Dissection of quantitative traits by bulk segregant mapping in a protoploid yeast species

Abstract

Since more than a decade ago, Saccharomyces cerevisiae has been used as a model to dissect complex traits, revealing the genetic basis of a large number of traits in fine detail. However, to have a more global view of the genetic architecture of traits across species, the examination of the molecular basis of phenotypes within non-conventional species would undoubtedly be valuable. In this respect, the Saccharomycotina yeasts represent ideal and potential non-model organisms. Here we sought to assess the feasibility of genetic mapping by bulk segregant analysis in the protoploid Lachancea kluyveri (formerly S. kluyveri) yeast species, a distantly related species to S. cerevisiae.
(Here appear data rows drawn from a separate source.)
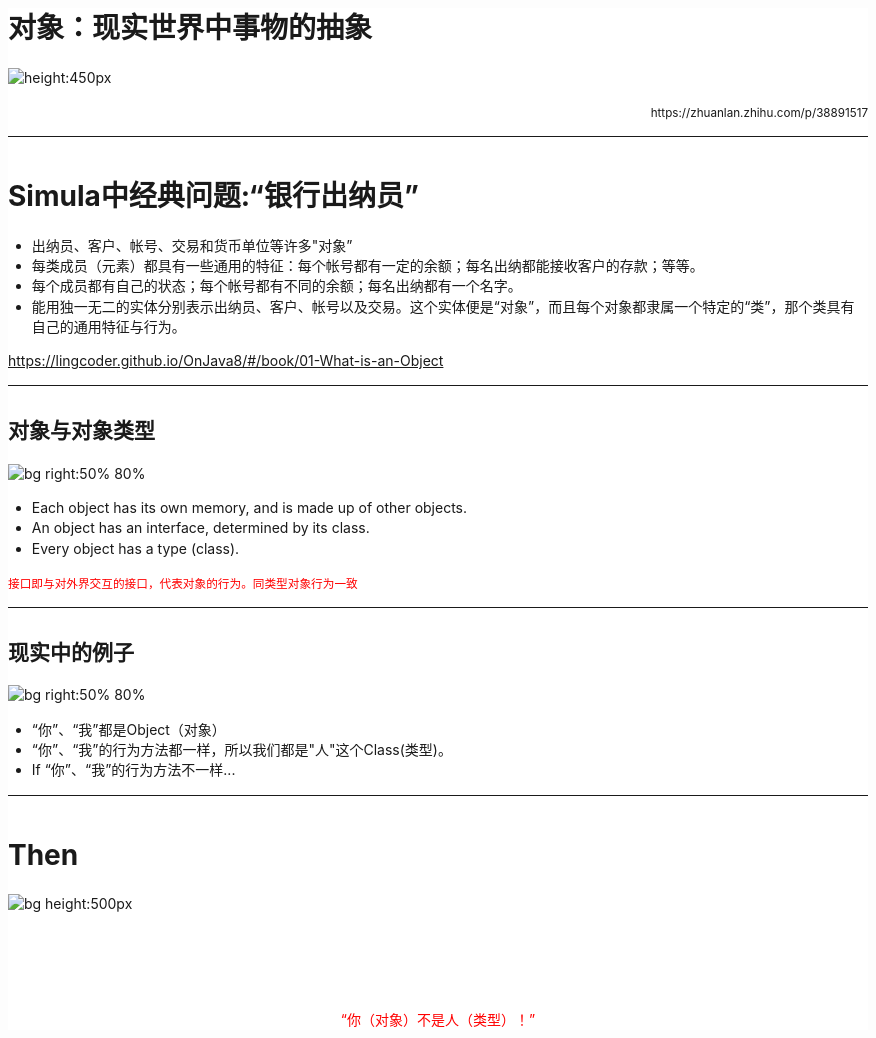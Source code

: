 
# 对象：现实世界中事物的抽象

![height:450px](https://pic2.zhimg.com/50/v2-0c6c35cf72ed9b761dd27f57b2bf3671_hd.jpg)

<div style="text-align: right;"><small>https://zhuanlan.zhihu.com/p/38891517</small></div>


---

# Simula中经典问题:“银行出纳员”


- 出纳员、客户、帐号、交易和货币单位等许多"对象”
- 每类成员（元素）都具有一些通用的特征：每个帐号都有一定的余额；每名出纳都能接收客户的存款；等等。
- 每个成员都有自己的状态；每个帐号都有不同的余额；每名出纳都有一个名字。
- 能用独一无二的实体分别表示出纳员、客户、帐号以及交易。这个实体便是“对象”，而且每个对象都隶属一个特定的“类”，那个类具有自己的通用特征与行为。


https://lingcoder.github.io/OnJava8/#/book/01-What-is-an-Object

---

## 对象与对象类型

![bg right:50% 80%](https://lingcoder.github.io/OnJava8/images/reader.png)
- Each object has its own memory, and is made up of other objects. 
- An object has an interface, determined by its class.
- Every object has a type (class).

<span style="color:red"><small>接口即与对外界交互的接口，代表对象的行为。同类型对象行为一致</small></span> 

---

## 现实中的例子

![bg right:50% 80%](https://i0.wp.com/www.annainchina.com/wp-content/uploads/2017/09/%E4%BD%A0%E6%88%91%E4%BB%962.jpg?fit=960%2C720&ssl=1)

- “你”、“我”都是Object（对象）
- “你”、“我”的行为方法都一样，所以我们都是"人"这个Class(类型)。
- If “你”、“我”的行为方法不一样...

---

# Then

![bg height:500px](https://www.shuoshuokong.org/uploads/allimg/160919/2-160919104204.jpg)
<br><br>
<br>
<br>
<br>
<div style="text-align:center; color:red"><large>“你（对象）不是人（类型）！”</div>
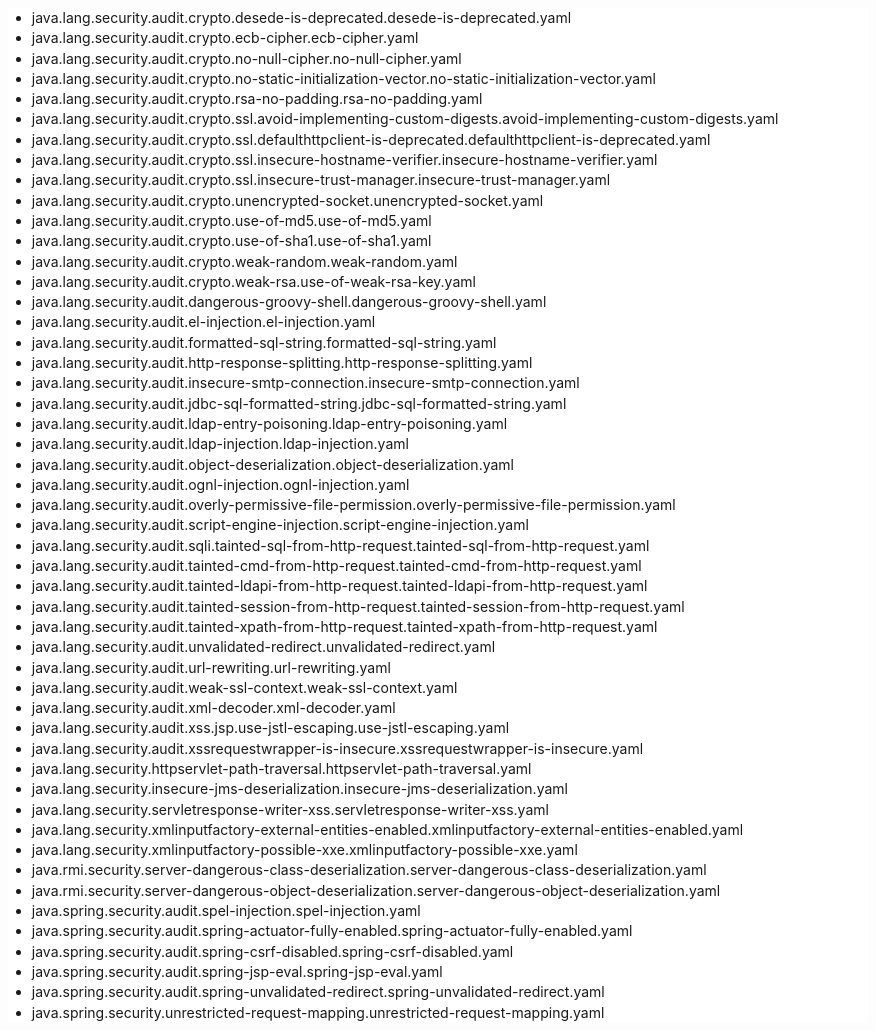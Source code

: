 - java.lang.security.audit.crypto.desede-is-deprecated.desede-is-deprecated.yaml
- java.lang.security.audit.crypto.ecb-cipher.ecb-cipher.yaml
- java.lang.security.audit.crypto.no-null-cipher.no-null-cipher.yaml
- java.lang.security.audit.crypto.no-static-initialization-vector.no-static-initialization-vector.yaml
- java.lang.security.audit.crypto.rsa-no-padding.rsa-no-padding.yaml
- java.lang.security.audit.crypto.ssl.avoid-implementing-custom-digests.avoid-implementing-custom-digests.yaml
- java.lang.security.audit.crypto.ssl.defaulthttpclient-is-deprecated.defaulthttpclient-is-deprecated.yaml
- java.lang.security.audit.crypto.ssl.insecure-hostname-verifier.insecure-hostname-verifier.yaml
- java.lang.security.audit.crypto.ssl.insecure-trust-manager.insecure-trust-manager.yaml
- java.lang.security.audit.crypto.unencrypted-socket.unencrypted-socket.yaml
- java.lang.security.audit.crypto.use-of-md5.use-of-md5.yaml
- java.lang.security.audit.crypto.use-of-sha1.use-of-sha1.yaml
- java.lang.security.audit.crypto.weak-random.weak-random.yaml
- java.lang.security.audit.crypto.weak-rsa.use-of-weak-rsa-key.yaml
- java.lang.security.audit.dangerous-groovy-shell.dangerous-groovy-shell.yaml
- java.lang.security.audit.el-injection.el-injection.yaml
- java.lang.security.audit.formatted-sql-string.formatted-sql-string.yaml
- java.lang.security.audit.http-response-splitting.http-response-splitting.yaml
- java.lang.security.audit.insecure-smtp-connection.insecure-smtp-connection.yaml
- java.lang.security.audit.jdbc-sql-formatted-string.jdbc-sql-formatted-string.yaml
- java.lang.security.audit.ldap-entry-poisoning.ldap-entry-poisoning.yaml
- java.lang.security.audit.ldap-injection.ldap-injection.yaml
- java.lang.security.audit.object-deserialization.object-deserialization.yaml
- java.lang.security.audit.ognl-injection.ognl-injection.yaml
- java.lang.security.audit.overly-permissive-file-permission.overly-permissive-file-permission.yaml
- java.lang.security.audit.script-engine-injection.script-engine-injection.yaml
- java.lang.security.audit.sqli.tainted-sql-from-http-request.tainted-sql-from-http-request.yaml
- java.lang.security.audit.tainted-cmd-from-http-request.tainted-cmd-from-http-request.yaml
- java.lang.security.audit.tainted-ldapi-from-http-request.tainted-ldapi-from-http-request.yaml
- java.lang.security.audit.tainted-session-from-http-request.tainted-session-from-http-request.yaml
- java.lang.security.audit.tainted-xpath-from-http-request.tainted-xpath-from-http-request.yaml
- java.lang.security.audit.unvalidated-redirect.unvalidated-redirect.yaml
- java.lang.security.audit.url-rewriting.url-rewriting.yaml
- java.lang.security.audit.weak-ssl-context.weak-ssl-context.yaml
- java.lang.security.audit.xml-decoder.xml-decoder.yaml
- java.lang.security.audit.xss.jsp.use-jstl-escaping.use-jstl-escaping.yaml
- java.lang.security.audit.xssrequestwrapper-is-insecure.xssrequestwrapper-is-insecure.yaml
- java.lang.security.httpservlet-path-traversal.httpservlet-path-traversal.yaml
- java.lang.security.insecure-jms-deserialization.insecure-jms-deserialization.yaml
- java.lang.security.servletresponse-writer-xss.servletresponse-writer-xss.yaml
- java.lang.security.xmlinputfactory-external-entities-enabled.xmlinputfactory-external-entities-enabled.yaml
- java.lang.security.xmlinputfactory-possible-xxe.xmlinputfactory-possible-xxe.yaml
- java.rmi.security.server-dangerous-class-deserialization.server-dangerous-class-deserialization.yaml
- java.rmi.security.server-dangerous-object-deserialization.server-dangerous-object-deserialization.yaml
- java.spring.security.audit.spel-injection.spel-injection.yaml
- java.spring.security.audit.spring-actuator-fully-enabled.spring-actuator-fully-enabled.yaml
- java.spring.security.audit.spring-csrf-disabled.spring-csrf-disabled.yaml
- java.spring.security.audit.spring-jsp-eval.spring-jsp-eval.yaml
- java.spring.security.audit.spring-unvalidated-redirect.spring-unvalidated-redirect.yaml
- java.spring.security.unrestricted-request-mapping.unrestricted-request-mapping.yaml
For this purpose, we designed a fluorescent mating-type marker, compatible with any mating-competent strains representative of this species, to rapidly create a large population of haploid segregants (>105 cells). Quantitative trait loci can be mapped by selecting and sequencing an enriched pool of progeny with extreme phenotypic values. As a test bed, we applied this strategy and mapped the causal loci underlying halotolerance phenotypes in L. kluyveri. Overall, this study demonstrates that bulk segregant mapping is a powerful way for investigating the genetic basis of natural variations in non-model yeast organisms and more precisely in L. kluyveri.